Trotz der Ergebnisse dieser neuen umfangreichen Studie gibt es Urologen, die nach wie vor an den alten Techniken festhalten. Diese Ärzte fänden die Vorstellung, nichts zu tun - einfach nur zu beobachten und abzuwarten - , inakzeptabel, so die Zeitung.

Doch auch eine Operation birgt Nebenwirkungen und Risiken. Tatsächlich kann sie eine erhebliche Einschränkung der Lebensqualität bedeuten, denn die Hälfte der operierten Männer leidet danach unter Impotenz und zehn Prozent an Inkontinenz.

Weniger Behandlungsoptionen

Zu denen, die sich gegen das Beobachten und Abwarten aussprachen, gehörte Dr. Ben Challacome, beratender Urologe der britischen "Guys and St. Thomas-Kliniken". Er betont, viele der Männer bei der Studie seien älter - das Durchschnittsalter betrug 67 Jahre - und das Risiko sei geringer gewesen, so dass man ihnen in England ohnehin nicht zu einer Operation geraten hätte.

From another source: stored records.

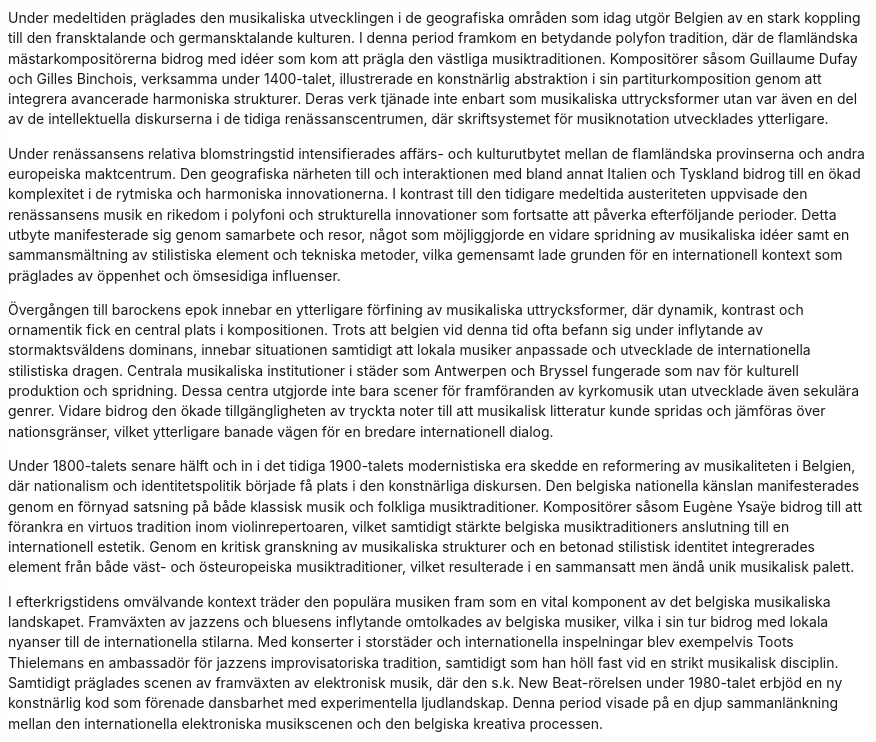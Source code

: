 Under medeltiden präglades den musikaliska utvecklingen i de geografiska områden som idag utgör
Belgien av en stark koppling till den fransktalande och germansktalande kulturen. I denna period
framkom en betydande polyfon tradition, där de flamländska mästarkompositörerna bidrog med idéer som
kom att prägla den västliga musiktraditionen. Kompositörer såsom Guillaume Dufay och Gilles
Binchois, verksamma under 1400-talet, illustrerade en konstnärlig abstraktion i sin
partiturkomposition genom att integrera avancerade harmoniska strukturer. Deras verk tjänade inte
enbart som musikaliska uttrycksformer utan var även en del av de intellektuella diskurserna i de
tidiga renässanscentrumen, där skriftsystemet för musiknotation utvecklades ytterligare.

Under renässansens relativa blomstringstid intensifierades affärs- och kulturutbytet mellan de
flamländska provinserna och andra europeiska maktcentrum. Den geografiska närheten till och
interaktionen med bland annat Italien och Tyskland bidrog till en ökad komplexitet i de rytmiska och
harmoniska innovationerna. I kontrast till den tidigare medeltida austeriteten uppvisade den
renässansens musik en rikedom i polyfoni och strukturella innovationer som fortsatte att påverka
efterföljande perioder. Detta utbyte manifesterade sig genom samarbete och resor, något som
möjliggjorde en vidare spridning av musikaliska idéer samt en sammansmältning av stilistiska element
och tekniska metoder, vilka gemensamt lade grunden för en internationell kontext som präglades av
öppenhet och ömsesidiga influenser.

Övergången till barockens epok innebar en ytterligare förfining av musikaliska uttrycksformer, där
dynamik, kontrast och ornamentik fick en central plats i kompositionen. Trots att belgien vid denna
tid ofta befann sig under inflytande av stormaktsväldens dominans, innebar situationen samtidigt att
lokala musiker anpassade och utvecklade de internationella stilistiska dragen. Centrala musikaliska
institutioner i städer som Antwerpen och Bryssel fungerade som nav för kulturell produktion och
spridning. Dessa centra utgjorde inte bara scener för framföranden av kyrkomusik utan utvecklade
även sekulära genrer. Vidare bidrog den ökade tillgängligheten av tryckta noter till att musikalisk
litteratur kunde spridas och jämföras över nationsgränser, vilket ytterligare banade vägen för en
bredare internationell dialog.

Under 1800-talets senare hälft och in i det tidiga 1900-talets modernistiska era skedde en
reformering av musikaliteten i Belgien, där nationalism och identitetspolitik började få plats i den
konstnärliga diskursen. Den belgiska nationella känslan manifesterades genom en förnyad satsning på
både klassisk musik och folkliga musiktraditioner. Kompositörer såsom Eugène Ysaÿe bidrog till att
förankra en virtuos tradition inom violinrepertoaren, vilket samtidigt stärkte belgiska
musiktraditioners anslutning till en internationell estetik. Genom en kritisk granskning av
musikaliska strukturer och en betonad stilistisk identitet integrerades element från både väst- och
östeuropeiska musiktraditioner, vilket resulterade i en sammansatt men ändå unik musikalisk palett.

I efterkrigstidens omvälvande kontext träder den populära musiken fram som en vital komponent av det
belgiska musikaliska landskapet. Framväxten av jazzens och bluesens inflytande omtolkades av
belgiska musiker, vilka i sin tur bidrog med lokala nyanser till de internationella stilarna. Med
konserter i storstäder och internationella inspelningar blev exempelvis Toots Thielemans en
ambassadör för jazzens improvisatoriska tradition, samtidigt som han höll fast vid en strikt
musikalisk disciplin. Samtidigt präglades scenen av framväxten av elektronisk musik, där den s.k.
New Beat-rörelsen under 1980-talet erbjöd en ny konstnärlig kod som förenade dansbarhet med
experimentella ljudlandskap. Denna period visade på en djup sammanlänkning mellan den
internationella elektroniska musikscenen och den belgiska kreativa processen.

»Wir hätten "eine schonendere Behandlung" angeboten, wie Bestrahlung oder wachsames Abwarten. Wir sind besser darin, Männer auf Beobachtung zu setzen, als die amerikanischen Kollegen«, sagte er.

Es erübrigt sich zu betonen, dass viele Urologen sich mit den derzeitigen Behandlungsmethoden - Verbrennen, Schneiden, Vergiften - für Männer mit Prostatakrebs zufriedengeben. Viele behaupten sogar, die Prostatabehandlung sei heute vergleichbar der Brustkrebsbehandlung vor 25 Jahren, als die einzige Behandlung in der Mastektomie, der chirurgischen Entfernung der Brust, bestand.

Nur einen Teil der Prostata zu entfernen - wie bei der Lumpektomie, der brusterhaltenden Operation bei Brustkrebs - sei ebenfalls keine echte Option, so Dr. Joel Nelson von der urologischen Abteilung der Universität Pittsburgh. Prostatakrebs könne molekulare Veränderungen in der gesamten Drüse auslösen, die dann zu einer »malignen Transformation« führten.

Doch insgesamt geht es darum: Die Wissenschaft entdeckt immer häufiger, dass die derzeitigen Behandlungsmethoden bei Krebs überholt und ineffektiv sind. Wir werden in den nächsten Monaten und Jahren über jede Studie berichten, die diese Veränderung belegt.